Vidyapati is a 1937 Bengali biopic film directed by Debaki Bose for New Theatres. It starred Pahari Sanyal as  Vidyapati. His costars in the film were Kanan Devi, Prithviraj Kapoor, Chhaya Devi, Leela Desai, K. C. Dey and Kidar Sharma. The music was by R. C. Boral and lyrics by Kidar Sharma. Debaki Bose and Qazi Nazrul Islam wrote the story, screenplay and dialogues. The story is about the Maithili poet and Vaishnava saint  Vidyapati. The songs of the film became popular and the lyrics though encapsulating Vidyapati's poetry  were considered bold for its time. This however ensured the film garnered crowds at the theatres making it a big success of 1937.

Plot
King Shiva Singha (Prithviraj Kapoor) and His queen Lakshmi (Chhaya Devi) invite the poet Vidyapati (Pahari Sanyal) to their palace. He arrives with his constant companion Anuradha (Kanan Devi). The queen finds herself getting attracted to Vidyapati’s poetry and falls in love with him. This causes great anguish to the king who in his distress abandons his responsibilities and turns to Anuradha. The troubled Queen decides to kill herself and when the Prime Minister gets to hear of it he encourages her as he feels that Vidyapati’s sensuous bold poetry has had a detrimental effect on the king.

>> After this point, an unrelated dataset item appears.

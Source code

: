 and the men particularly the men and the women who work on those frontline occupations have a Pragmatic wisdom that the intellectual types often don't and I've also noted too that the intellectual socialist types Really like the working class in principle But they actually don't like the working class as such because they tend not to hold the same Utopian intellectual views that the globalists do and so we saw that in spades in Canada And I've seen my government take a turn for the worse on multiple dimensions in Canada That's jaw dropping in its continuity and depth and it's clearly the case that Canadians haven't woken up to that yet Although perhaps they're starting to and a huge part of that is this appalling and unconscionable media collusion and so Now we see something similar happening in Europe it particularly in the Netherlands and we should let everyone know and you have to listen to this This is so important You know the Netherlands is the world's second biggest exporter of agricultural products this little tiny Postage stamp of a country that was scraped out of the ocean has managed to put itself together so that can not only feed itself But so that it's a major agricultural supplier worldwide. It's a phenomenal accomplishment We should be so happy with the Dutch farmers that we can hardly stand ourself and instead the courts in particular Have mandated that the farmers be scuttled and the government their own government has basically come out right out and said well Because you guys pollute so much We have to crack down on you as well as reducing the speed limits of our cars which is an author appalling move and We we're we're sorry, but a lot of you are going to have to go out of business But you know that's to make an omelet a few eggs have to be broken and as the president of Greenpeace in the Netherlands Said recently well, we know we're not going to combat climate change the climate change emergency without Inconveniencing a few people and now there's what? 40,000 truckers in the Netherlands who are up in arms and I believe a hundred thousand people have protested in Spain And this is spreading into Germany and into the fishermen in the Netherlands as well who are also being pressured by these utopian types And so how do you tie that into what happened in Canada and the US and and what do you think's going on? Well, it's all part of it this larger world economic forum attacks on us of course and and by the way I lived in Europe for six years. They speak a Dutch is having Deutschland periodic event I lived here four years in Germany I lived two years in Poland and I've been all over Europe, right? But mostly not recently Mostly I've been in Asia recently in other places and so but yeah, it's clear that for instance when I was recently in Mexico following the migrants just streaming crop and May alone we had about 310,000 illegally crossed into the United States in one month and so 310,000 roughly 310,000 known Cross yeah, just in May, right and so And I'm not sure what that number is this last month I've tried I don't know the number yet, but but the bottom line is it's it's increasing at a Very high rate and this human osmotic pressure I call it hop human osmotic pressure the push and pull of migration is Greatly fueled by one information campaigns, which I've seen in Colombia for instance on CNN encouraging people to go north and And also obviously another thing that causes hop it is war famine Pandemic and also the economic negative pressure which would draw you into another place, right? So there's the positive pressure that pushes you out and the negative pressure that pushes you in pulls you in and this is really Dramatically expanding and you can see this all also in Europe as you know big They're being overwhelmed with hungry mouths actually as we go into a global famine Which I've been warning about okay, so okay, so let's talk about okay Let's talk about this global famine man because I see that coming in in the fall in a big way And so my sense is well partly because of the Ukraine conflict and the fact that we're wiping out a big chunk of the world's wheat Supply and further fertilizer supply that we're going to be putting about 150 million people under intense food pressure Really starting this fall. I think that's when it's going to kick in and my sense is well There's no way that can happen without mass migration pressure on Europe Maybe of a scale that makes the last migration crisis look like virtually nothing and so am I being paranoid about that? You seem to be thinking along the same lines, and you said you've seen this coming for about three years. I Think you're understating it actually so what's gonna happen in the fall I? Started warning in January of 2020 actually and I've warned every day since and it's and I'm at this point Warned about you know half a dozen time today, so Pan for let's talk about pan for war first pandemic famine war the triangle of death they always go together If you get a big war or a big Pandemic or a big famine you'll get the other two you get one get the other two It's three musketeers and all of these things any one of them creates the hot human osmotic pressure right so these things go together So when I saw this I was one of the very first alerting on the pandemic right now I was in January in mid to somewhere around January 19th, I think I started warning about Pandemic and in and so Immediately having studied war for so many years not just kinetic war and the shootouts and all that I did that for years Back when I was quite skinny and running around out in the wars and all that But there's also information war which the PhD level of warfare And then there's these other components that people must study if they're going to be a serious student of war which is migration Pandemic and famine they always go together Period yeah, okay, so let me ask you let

The king, in the end, sends for his queen through Anuradha. He notices that she is lying there in the same position and starts crying realizing the queen is dead. Anuradha and Shiva try getting Lakshmi to get up without success.

Production
The film is thought to be Debaki Bose’s most adept directorial venture. The tight close-ups helped the narration of the story which focused on the poetry and songs. The films in those days tended to be heroine-centric and though the film was called Vidyapati the main star of the film was Kanan Devi. Her convincing performance became the main support of the film along with a strong script.

Critical reception 
Prithviraj Kapoor’s performance was rated high by Baburao Patel, the editor of Filmindia, while also appreciating the "newcomer" Mohammed Ishaq.  He called Debaki Bose’s direction a "fine poem of art" and Bose "truly a great director".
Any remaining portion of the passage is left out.